**Assignment:** Your answer must consist of every line from the data below that includes the word "appropriate".

━━━ Source data ━━━

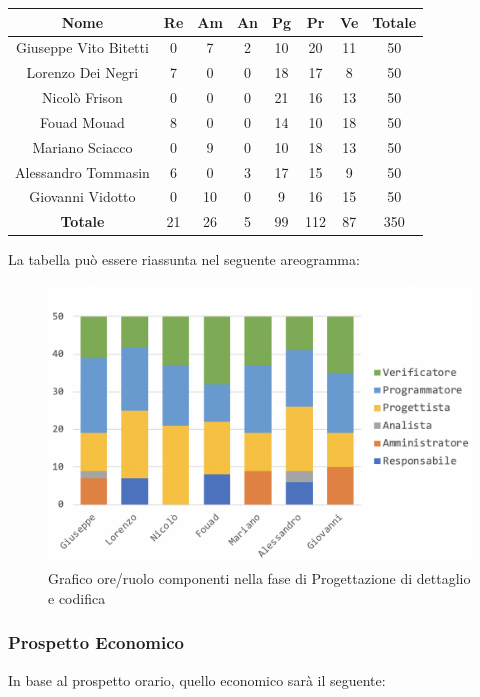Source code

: 		\begin{longtable}{|c|c|c|c|c|c|c|c}
			\hline
			\rowcolor{lighter-grayer}
			\textbf{Nome} & \textbf{Re} & \textbf{Am} & \textbf{An} & \textbf{Pg}  & \textbf{Pr}   & \textbf{Ve} & \textbf{Totale} \\
			\hline
			\endfirsthead
			
			\hline
			Giuseppe Vito Bitetti 		& 0 & 7 & 2 & 10 & 20 & 11 & 50\\
			\hline
			\hline
			Lorenzo Dei Negri			& 7 & 0 & 0 & 18 & 17 & 8 & 50\\
			\hline
			\hline
			Nicolò Frison				    & 0 & 0 & 0 & 21 & 16 & 13 & 50\\
			\hline
			\hline
			Fouad Mouad 				 & 8 & 0 & 0 & 14 & 10 & 18 & 50\\
			\hline
			\hline
			Mariano Sciacco 			& 0 & 9 & 0 & 10 & 18 & 13 & 50\\
			\hline
			\hline
			Alessandro Tommasin    & 6 & 0 & 3 & 17 & 15 & 9 & 50\\
			\hline
			\hline
			Giovanni Vidotto 			 & 0 & 10 & 0 & 9 & 16 & 15 & 50\\
			\hline 
			\textbf{Totale}			 & 21 &  26 & 5 & 99 & 112 & 87 & 350\\
			\hline
		\end{longtable}
		\pagebreak
		
		La tabella può essere riassunta nel seguente areogramma:
		\begin{figure}[H]
			\centering
			\includegraphics[width=0.8\linewidth]{./images/progDetCod1.png}
			\caption{Grafico ore/ruolo componenti nella fase di Progettazione di dettaglio e codifica}
			\label{fig:grafico suddivione ruoli fase Progettazione dettaglio  e codifica}
		\end{figure}
	
		\subsubsection{Prospetto Economico}
		In base al prospetto orario, quello economico sarà il seguente: 
		
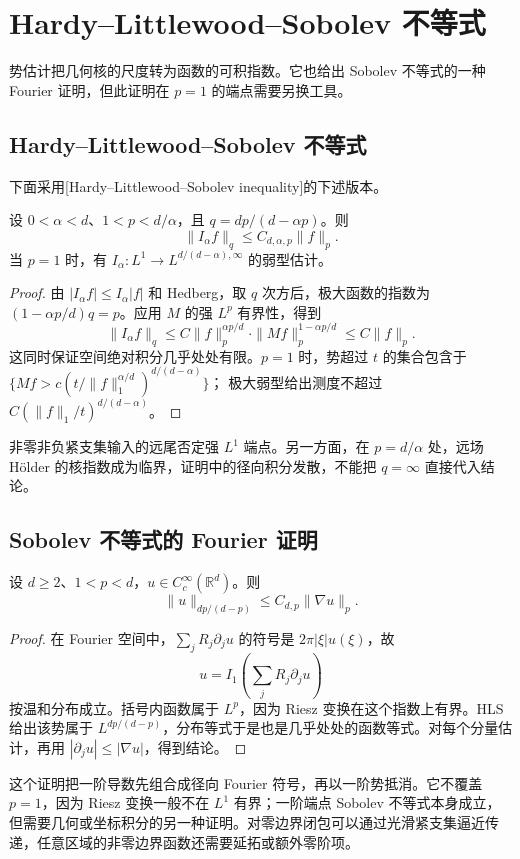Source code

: \section{Hardy–Littlewood–Sobolev 不等式}
\label{b2:sec:1902}

势估计把几何核的尺度转为函数的可积指数。它也给出 Sobolev 不等式的一种 Fourier 证明，但此证明在 \(p=1\) 的端点需要另换工具。

\subsection{Hardy--Littlewood--Sobolev 不等式}
\label{b2:subsec:190201}

下面采用[Hardy--Littlewood--Sobolev inequality]的下述版本。

\begin{theorem}\label{b2:thm:19-hls}
设 \(0<\alpha<d\)、\(1<p<d/\alpha\)，且 \(q=dp/(d-\alpha p)\)。则
\[
 \|I_\alpha f\|_q\leq C_{d,\alpha,p}\|f\|_p.
\]
当 \(p=1\) 时，有 \(I_\alpha:L^1\to L^{d/(d-\alpha),\infty}\) 的弱型估计。
\end{theorem}
\begin{proof}
由 \(|I_\alpha f|\leq I_\alpha|f|\) 和 Hedberg，取 \(q\) 次方后，极大函数的指数为 \((1-\alpha p/d)q=p\)。应用 \(M\) 的强 \(L^p\) 有界性，得到
\[
 \|I_\alpha f\|_q
 \leq C\|f\|_p^{\alpha p/d}\cdot
 \|Mf\|_p^{1-\alpha p/d}
 \leq C\|f\|_p.
\]
这同时保证空间绝对积分几乎处处有限。\(p=1\) 时，势超过 \(t\) 的集合包含于
\(\{Mf>c(t/\|f\|_1^{\alpha/d})^{d/(d-\alpha)}\}\)；
极大弱型给出测度不超过 \(C(\|f\|_1/t)^{d/(d-\alpha)}\)。
\end{proof}
非零非负紧支集输入的远尾否定强 \(L^1\) 端点。另一方面，在 \(p=d/\alpha\) 处，远场 Hölder 的核指数成为临界，证明中的径向积分发散，不能把 \(q=\infty\) 直接代入结论。

\subsection{Sobolev 不等式的 Fourier 证明}
\label{b2:subsec:190202}

\begin{theorem}\label{b2:thm:19-sobolev}
设 \(d\geq2\)、\(1<p<d\)，\(u\in C_c^\infty(\mathbb R^d)\)。则
\[
 \|u\|_{dp/(d-p)}\leq C_{d,p}\|\nabla u\|_p.
\]
\end{theorem}
\begin{proof}
在 Fourier 空间中，\(\sum_jR_j\partial_ju\) 的符号是 \(2\pi|\xi|\widehat u(\xi)\)，故
\[
 u=I_1\left(\sum_jR_j\partial_ju\right)
\]
按温和分布成立。括号内函数属于 \(L^p\)，因为 Riesz 变换在这个指数上有界。HLS 给出该势属于 \(L^{dp/(d-p)}\)，分布等式于是也是几乎处处的函数等式。对每个分量估计，再用 \(|\partial_ju|\leq|\nabla u|\)，得到结论。
\end{proof}
这个证明把一阶导数先组合成径向 Fourier 符号，再以一阶势抵消。它不覆盖 \(p=1\)，因为 Riesz 变换一般不在 \(L^1\) 有界；一阶端点 Sobolev 不等式本身成立，但需要几何或坐标积分的另一种证明。对零边界闭包可以通过光滑紧支集逼近传递，任意区域的非零边界函数还需要延拓或额外零阶项。

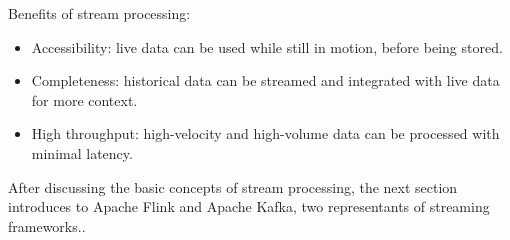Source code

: 


Benefits of stream processing:

\begin{itemize}
	\item Accessibility: live data can be used while still in motion, before being stored.
	\item Completeness: historical data can be streamed and integrated with live data for more context.
	\item High throughput: high-velocity and high-volume data can be processed with minimal latency.
\end{itemize}

After discussing the basic concepts of stream processing, the next section introduces to Apache Flink and
Apache Kafka, two representants of streaming frameworks..

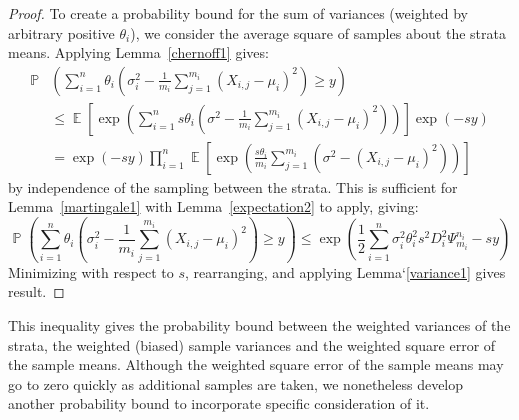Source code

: \documentclass[]{interact}
\DeclareMathOperator{\E}{\mathbb{E}}
\DeclareMathOperator{\pr}{\mathbb{P}}
\theoremstyle{plain}%
\theoremstyle{definition}
\theoremstyle{remark}
\begin{document}
\begin{proof}
To create a probability bound for the sum of variances (weighted by arbitrary positive $\theta_i$), we consider the average square of samples about the strata means. 
Applying Lemma~\ref{chernoff1} gives:
\begin{align*} 
\pr&\left(\sum_{i=1}^n\theta_i(\sigma_i^2-\frac{1}{m_i}\sum_{j=1}^{m_i}(X_{i,j}-\mu_i)^2)\ge y\right) \\
&\le \E\left[\exp\left(\sum_{i=1}^ns\theta_i\left(\sigma^2-\frac{1}{m_i}\sum_{j=1}^{m_i}(X_{i,j}-\mu_i)^2\right)\right)\right]\exp(-sy)\\
& = \exp(-sy)\prod_{i=1}^n\E\left[\exp\left(\frac{s\theta_i}{m_i}\sum_{j=1}^{m_i}(\sigma^2-(X_{i,j}-\mu_i)^2)\right)\right] 
\end{align*}
by independence of the sampling between the strata. 
This is sufficient for Lemma~\ref{martingale1} with Lemma~\ref{expectation2} to apply, giving:
$$ \pr\left(\sum_{i=1}^n\theta_i(\sigma_i^2-\frac{1}{m_i}\sum_{j=1}^{m_i}(X_{i,j}-\mu_i)^2)\ge y\right) \le \exp\left(\frac{1}{2}\sum_{i=1}^n\sigma_i^2\theta_i^2s^2D_i^2\Psi_{m_i}^{n_i}-sy\right)$$
Minimizing with respect to $s$, rearranging, and applying Lemma`\ref{variance1} gives result.
\end{proof}

This inequality gives the probability bound between the weighted variances of the strata, 
the weighted (biased) sample variances 
and the weighted square error of the sample means.
Although the weighted square error of the sample means may go to zero quickly as additional samples are taken, we nonetheless develop another probability bound to incorporate specific consideration of it.
\end{document}
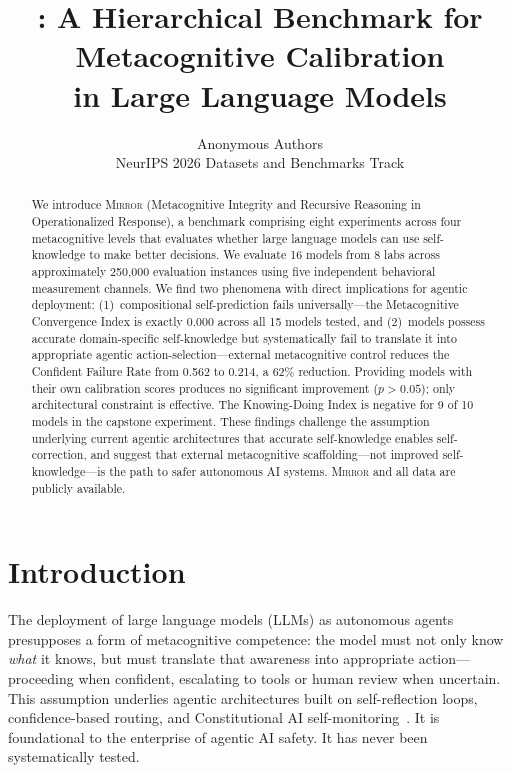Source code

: \documentclass[10pt]{article}
\title{\mirror{}: A Hierarchical Benchmark for Metacognitive Calibration\\in Large Language Models}
\author{
  Anonymous Authors \\
  NeurIPS 2026 Datasets and Benchmarks Track
}
\newcommand{\mirror}{\textsc{Mirror}}
\begin{document}
\maketitle

\begin{abstract}
We introduce \mirror{} (Metacognitive Integrity and Recursive Reasoning in
Operationalized Response), a benchmark comprising eight experiments across four
metacognitive levels that evaluates whether large language models can use
self-knowledge to make better decisions. We evaluate 16 models from 8 labs across
approximately 250,000 evaluation instances using five independent behavioral
measurement channels. We find two phenomena with direct implications for agentic
deployment: (1)~compositional self-prediction fails universally---the Metacognitive
Convergence Index is exactly 0.000 across all 15 models tested, and (2)~models
possess accurate domain-specific self-knowledge but systematically fail to translate
it into appropriate agentic action-selection---external metacognitive control reduces
the Confident Failure Rate from 0.562 to 0.214, a 62\% reduction. Providing models
with their own calibration scores produces no significant improvement ($p > 0.05$);
only architectural constraint is effective. The Knowing-Doing Index is negative for
9 of 10 models in the capstone experiment. These findings challenge the assumption
underlying current agentic architectures that accurate self-knowledge enables
self-correction, and suggest that external metacognitive scaffolding---not improved
self-knowledge---is the path to safer autonomous AI systems. \mirror{} and all data
are publicly available.
\end{abstract}

\section{Introduction}
\label{sec:intro}

The deployment of large language models (LLMs) as autonomous agents presupposes a
form of metacognitive competence: the model must not only know \textit{what} it
knows, but must translate that awareness into appropriate action---proceeding when
confident, escalating to tools or human review when uncertain. This assumption
underlies agentic architectures built on self-reflection loops, confidence-based
routing, and Constitutional AI self-monitoring~\citep{perez2022sycophancy}. It is
foundational to the enterprise of agentic AI safety. It has never been
systematically tested.
\end{document}

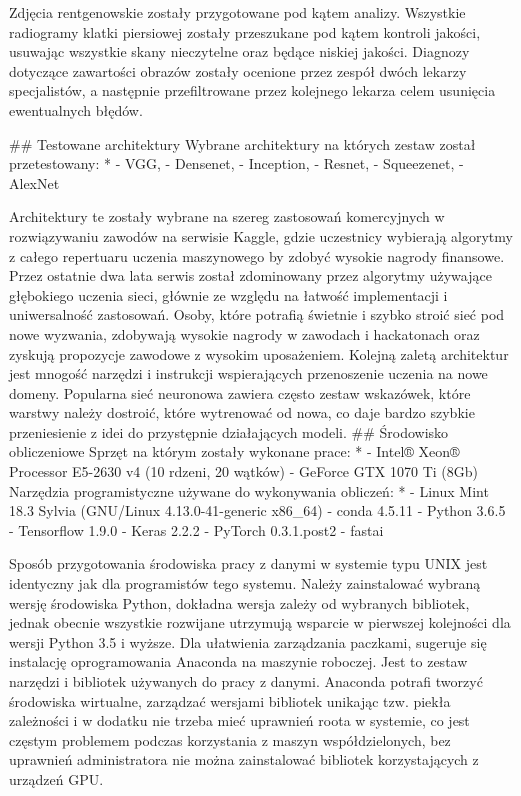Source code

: \documentclass[12pt,a4paper,twoside,titlepage,openright]{book}
\begin{document}
Zdjęcia rentgenowskie zostały przygotowane pod kątem analizy. Wszystkie radiogramy klatki piersiowej zostały przeszukane pod kątem kontroli jakości, usuwając wszystkie skany nieczytelne oraz będące niskiej jakości. Diagnozy dotyczące zawartości obrazów zostały ocenione przez zespół dwóch lekarzy specjalistów, a następnie przefiltrowane przez kolejnego lekarza celem usunięcia ewentualnych błędów.

## Testowane architektury
Wybrane architektury na których zestaw został przetestowany:
*
- VGG,
- Densenet,
- Inception,
- Resnet,
- Squeezenet,
- AlexNet

Architektury te zostały wybrane na szereg zastosowań komercyjnych w rozwiązywaniu zawodów na serwisie Kaggle, gdzie uczestnicy wybierają algorytmy z całego repertuaru uczenia maszynowego by zdobyć wysokie nagrody finansowe. Przez ostatnie dwa lata serwis został zdominowany przez algorytmy używające głębokiego uczenia sieci, głównie ze względu na łatwość implementacji i uniwersalność zastosowań. Osoby, które potrafią świetnie i szybko stroić sieć pod nowe wyzwania, zdobywają wysokie nagrody w zawodach i hackatonach oraz zyskują propozycje zawodowe z wysokim uposażeniem. Kolejną zaletą architektur jest mnogość narzędzi i instrukcji wspierających przenoszenie uczenia na nowe domeny. Popularna sieć neuronowa zawiera często zestaw wskazówek, które warstwy należy dostroić, które wytrenować od nowa, co daje bardzo szybkie przeniesienie z idei do przystępnie działających modeli.
## Środowisko obliczeniowe
Sprzęt na którym zostały wykonane prace:
*
- Intel® Xeon® Processor E5-2630 v4 (10 rdzeni, 20 wątków)
- GeForce GTX 1070 Ti (8Gb)
Narzędzia programistyczne używane do wykonywania obliczeń:
*
- Linux Mint 18.3 Sylvia (GNU/Linux 4.13.0-41-generic x86\_64)
- conda 4.5.11
- Python 3.6.5
- Tensorflow 1.9.0
- Keras 2.2.2
- PyTorch 0.3.1.post2
- fastai

Sposób przygotowania środowiska pracy z danymi w systemie typu UNIX jest identyczny jak dla programistów tego systemu. Należy zainstalować wybraną wersję środowiska Python, dokładna wersja zależy od wybranych bibliotek, jednak obecnie wszystkie rozwijane utrzymują wsparcie w pierwszej kolejności dla wersji Python 3.5 i wyższe. Dla ułatwienia zarządzania paczkami, sugeruje się instalację oprogramowania Anaconda na maszynie roboczej. Jest to zestaw narzędzi i bibliotek używanych do pracy z danymi. Anaconda potrafi tworzyć środowiska wirtualne, zarządzać wersjami bibliotek unikając tzw. piekła zależności i w dodatku nie trzeba mieć uprawnień roota w systemie, co jest częstym problemem podczas korzystania z maszyn współdzielonych, bez uprawnień administratora nie można zainstalować bibliotek korzystających z urządzeń GPU.
\end{document}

━━━

**Expected output:**
it into appropriate agentic action-selection---external metacognitive control reduces
knows, but must translate that awareness into appropriate action---proceeding when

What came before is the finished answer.